Feminismo é modinha? Não é o que acredita a estudante Manuela Tecchio, autora de viral feminista

Em um mundo onde tudo é sempre levado tão ao pé da letra, fica realmente difícil entender a sutileza de uma letra tão incrível! Mas a gente dá uma mão.

Por Isabella Otto Atualizado em 17 ago 2016, 16h51 - Publicado em 2 ago 2015, 11h50

A Louca . Este é o nome da música composta pela Manuela Tecchio, de 20 anos, estudante de jornalismo da Universidade Federal de Santa Catarina A letra de cunho feminista ironiza alguns comentários que nós, garotas, já estamos cansadas de ouvir (e que, às vezes, ainda reproduzimos erroneamente por força do hábito). Como, por exemplo, o trecho que diz: “ouça bem, mulher. Mude logo sua conduta, que essa moda feminista é um jeito chique de ser puta”. Aliás, Manuela acha engraçado quando escuta que feminismo é modinha. ” Seria uma baita modinha um movimento que existe há mais de um século! “, brinca.
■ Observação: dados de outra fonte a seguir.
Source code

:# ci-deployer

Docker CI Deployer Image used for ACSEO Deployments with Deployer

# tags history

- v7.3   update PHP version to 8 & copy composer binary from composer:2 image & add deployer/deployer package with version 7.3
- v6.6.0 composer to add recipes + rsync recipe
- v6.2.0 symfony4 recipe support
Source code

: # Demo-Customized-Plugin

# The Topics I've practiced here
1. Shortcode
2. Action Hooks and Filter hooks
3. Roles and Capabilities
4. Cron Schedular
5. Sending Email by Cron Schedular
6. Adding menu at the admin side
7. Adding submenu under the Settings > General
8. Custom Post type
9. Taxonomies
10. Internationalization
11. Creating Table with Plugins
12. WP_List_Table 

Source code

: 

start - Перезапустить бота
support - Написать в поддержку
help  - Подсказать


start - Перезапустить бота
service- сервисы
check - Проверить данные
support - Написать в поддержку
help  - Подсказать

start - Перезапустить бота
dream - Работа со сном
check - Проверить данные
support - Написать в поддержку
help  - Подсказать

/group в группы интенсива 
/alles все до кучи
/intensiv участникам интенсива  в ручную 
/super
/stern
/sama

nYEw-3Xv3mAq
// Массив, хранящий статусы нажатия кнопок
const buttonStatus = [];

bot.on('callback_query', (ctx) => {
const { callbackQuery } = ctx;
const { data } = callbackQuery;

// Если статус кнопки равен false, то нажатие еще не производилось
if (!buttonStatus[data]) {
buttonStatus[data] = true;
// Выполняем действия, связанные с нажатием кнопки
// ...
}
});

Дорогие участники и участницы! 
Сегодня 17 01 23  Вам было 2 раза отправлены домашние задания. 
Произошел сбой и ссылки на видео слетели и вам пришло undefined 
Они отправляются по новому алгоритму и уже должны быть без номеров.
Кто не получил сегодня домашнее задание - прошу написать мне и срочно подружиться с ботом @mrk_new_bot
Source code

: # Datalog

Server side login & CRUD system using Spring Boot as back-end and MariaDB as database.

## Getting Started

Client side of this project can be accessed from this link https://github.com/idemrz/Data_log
Já deu para sacar que a Manu e a ironia caminham lado a lado, né? Mas nem todo mundo que ouviu a canção ( que você pode escutar logo abaixo ), teve a sensibilidade de entender a figura de linguagem utilizada. “Teve gente que realmente achou que eu estava tentando oprimir as mulheres livres”, conta a estudante, que não brinca em serviço quando o assunto é feminismo. “O movimento está sendo pintado como algo criminoso, marginal. A culpa disso é a falta de informação, apesar de o debate ter se intensificado na internet. Feminismo não é apenas um rótulo . Não é uma estampa de camiseta”, ressalta.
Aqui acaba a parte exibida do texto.